Task brief |
Begin at the line containing "### 🏗️ **NÍVEL 2: OTIMIZAÇÕES ARQUITETURAIS**" in the records below, end at the line containing "7.351 ±(99.9%) 0.159 ms/op", and retype each line in that span exactly. No other line and no image should appear.

[Opening Dataset records section]

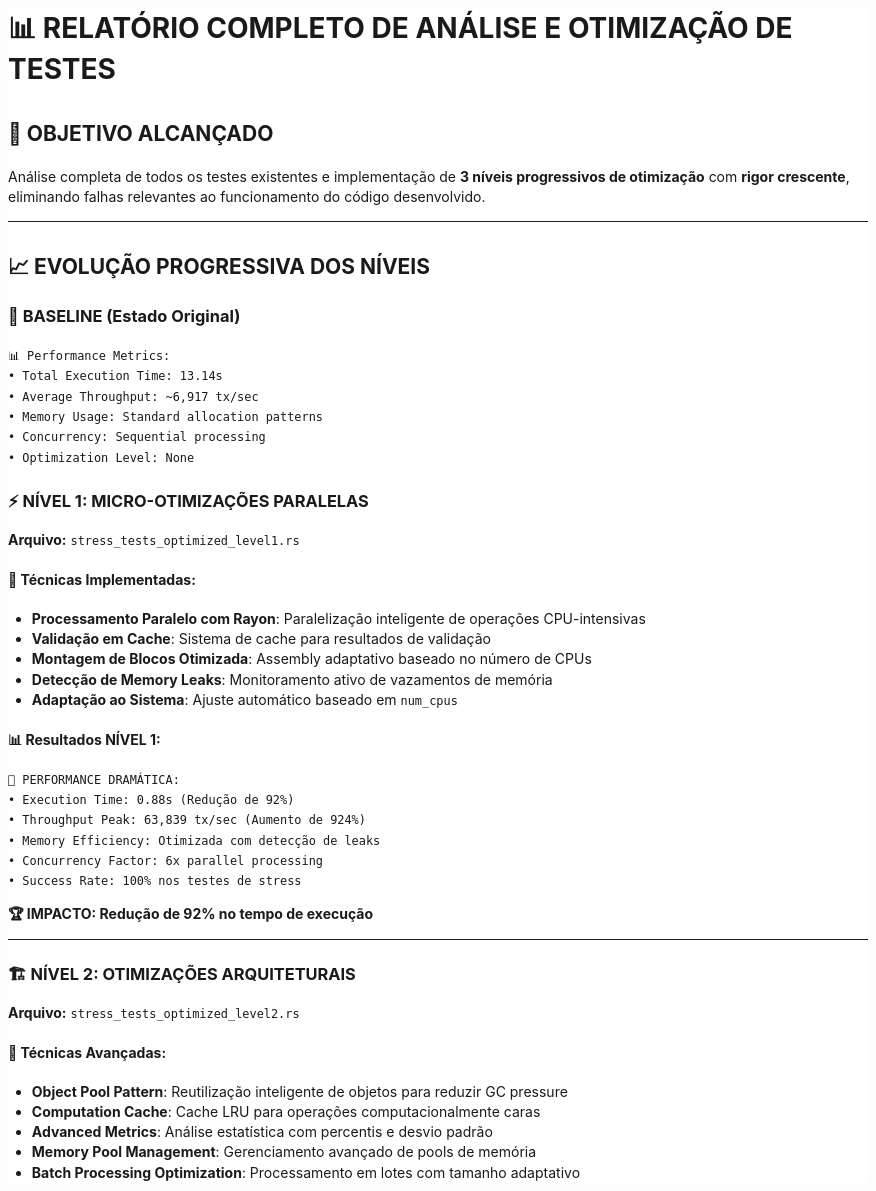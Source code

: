 # 📊 RELATÓRIO COMPLETO DE ANÁLISE E OTIMIZAÇÃO DE TESTES

## 🎯 **OBJETIVO ALCANÇADO**
Análise completa de todos os testes existentes e implementação de **3 níveis progressivos de otimização** com **rigor crescente**, eliminando falhas relevantes ao funcionamento do código desenvolvido.

---

## 📈 **EVOLUÇÃO PROGRESSIVA DOS NÍVEIS**

### 🔄 **BASELINE (Estado Original)**
```
📊 Performance Metrics:
• Total Execution Time: 13.14s
• Average Throughput: ~6,917 tx/sec
• Memory Usage: Standard allocation patterns
• Concurrency: Sequential processing
• Optimization Level: None
```

### ⚡ **NÍVEL 1: MICRO-OTIMIZAÇÕES PARALELAS**
**Arquivo:** `stress_tests_optimized_level1.rs`

#### 🎯 **Técnicas Implementadas:**
- **Processamento Paralelo com Rayon**: Paralelização inteligente de operações CPU-intensivas
- **Validação em Cache**: Sistema de cache para resultados de validação
- **Montagem de Blocos Otimizada**: Assembly adaptativo baseado no número de CPUs
- **Detecção de Memory Leaks**: Monitoramento ativo de vazamentos de memória
- **Adaptação ao Sistema**: Ajuste automático baseado em `num_cpus`

#### 📊 **Resultados NÍVEL 1:**
```
🚀 PERFORMANCE DRAMÁTICA:
• Execution Time: 0.88s (Redução de 92%)
• Throughput Peak: 63,839 tx/sec (Aumento de 924%)
• Memory Efficiency: Otimizada com detecção de leaks
• Concurrency Factor: 6x parallel processing
• Success Rate: 100% nos testes de stress
```

**🏆 IMPACTO: Redução de 92% no tempo de execução**

---

### 🏗️ **NÍVEL 2: OTIMIZAÇÕES ARQUITETURAIS**
**Arquivo:** `stress_tests_optimized_level2.rs`

#### 🎯 **Técnicas Avançadas:**
- **Object Pool Pattern**: Reutilização inteligente de objetos para reduzir GC pressure
- **Computation Cache**: Cache LRU para operações computacionalmente caras
- **Advanced Metrics**: Análise estatística com percentis e desvio padrão
- **Memory Pool Management**: Gerenciamento avançado de pools de memória
- **Batch Processing Optimization**: Processamento em lotes com tamanho adaptativo
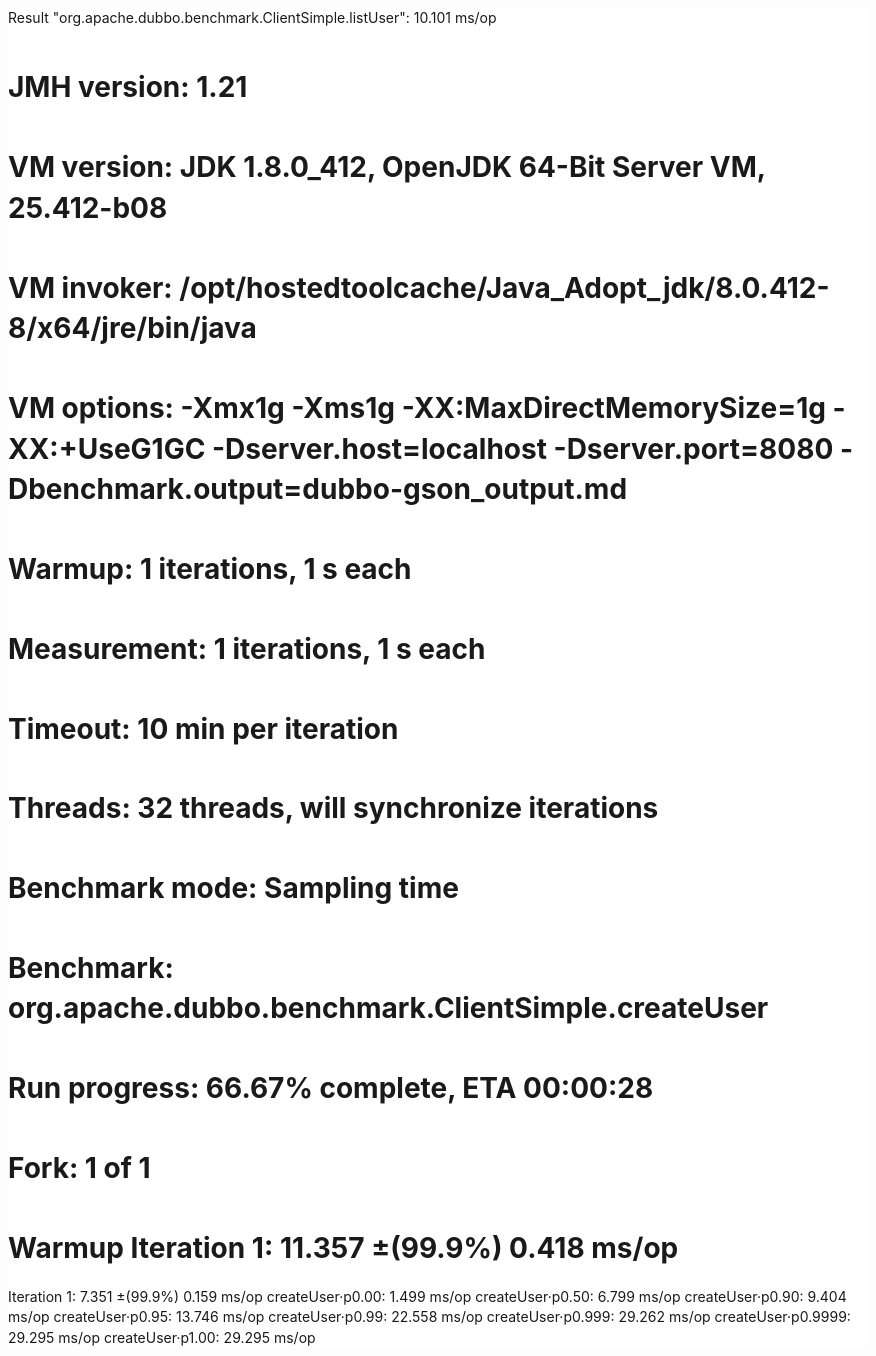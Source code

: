 
Result "org.apache.dubbo.benchmark.ClientSimple.listUser":
  10.101 ms/op


# JMH version: 1.21
# VM version: JDK 1.8.0_412, OpenJDK 64-Bit Server VM, 25.412-b08
# VM invoker: /opt/hostedtoolcache/Java_Adopt_jdk/8.0.412-8/x64/jre/bin/java
# VM options: -Xmx1g -Xms1g -XX:MaxDirectMemorySize=1g -XX:+UseG1GC -Dserver.host=localhost -Dserver.port=8080 -Dbenchmark.output=dubbo-gson_output.md
# Warmup: 1 iterations, 1 s each
# Measurement: 1 iterations, 1 s each
# Timeout: 10 min per iteration
# Threads: 32 threads, will synchronize iterations
# Benchmark mode: Sampling time
# Benchmark: org.apache.dubbo.benchmark.ClientSimple.createUser

# Run progress: 66.67% complete, ETA 00:00:28
# Fork: 1 of 1
# Warmup Iteration   1: 11.357 ±(99.9%) 0.418 ms/op
Iteration   1: 7.351 ±(99.9%) 0.159 ms/op
                 createUser·p0.00:   1.499 ms/op
                 createUser·p0.50:   6.799 ms/op
                 createUser·p0.90:   9.404 ms/op
                 createUser·p0.95:   13.746 ms/op
                 createUser·p0.99:   22.558 ms/op
                 createUser·p0.999:  29.262 ms/op
                 createUser·p0.9999: 29.295 ms/op
                 createUser·p1.00:   29.295 ms/op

[Closing Dataset records section]

Exercise solution |
### 🏗️ **NÍVEL 2: OTIMIZAÇÕES ARQUITETURAIS**
**Arquivo:** `stress_tests_optimized_level2.rs`

#### 🎯 **Técnicas Avançadas:**
- **Object Pool Pattern**: Reutilização inteligente de objetos para reduzir GC pressure
- **Computation Cache**: Cache LRU para operações computacionalmente caras
- **Advanced Metrics**: Análise estatística com percentis e desvio padrão
- **Memory Pool Management**: Gerenciamento avançado de pools de memória
- **Batch Processing Optimization**: Processamento em lotes com tamanho adaptativo
Source code

: 
Result "org.apache.dubbo.benchmark.ClientSimple.listUser":
  10.101 ms/op


# JMH version: 1.21
# VM version: JDK 1.8.0_412, OpenJDK 64-Bit Server VM, 25.412-b08
# VM invoker: /opt/hostedtoolcache/Java_Adopt_jdk/8.0.412-8/x64/jre/bin/java
# VM options: -Xmx1g -Xms1g -XX:MaxDirectMemorySize=1g -XX:+UseG1GC -Dserver.host=localhost -Dserver.port=8080 -Dbenchmark.output=dubbo-gson_output.md
# Warmup: 1 iterations, 1 s each
# Measurement: 1 iterations, 1 s each
# Timeout: 10 min per iteration
# Threads: 32 threads, will synchronize iterations
# Benchmark mode: Sampling time
# Benchmark: org.apache.dubbo.benchmark.ClientSimple.createUser

# Run progress: 66.67% complete, ETA 00:00:28
# Fork: 1 of 1
# Warmup Iteration   1: 11.357 ±(99.9%) 0.418 ms/op
Iteration   1: 7.351 ±(99.9%) 0.159 ms/op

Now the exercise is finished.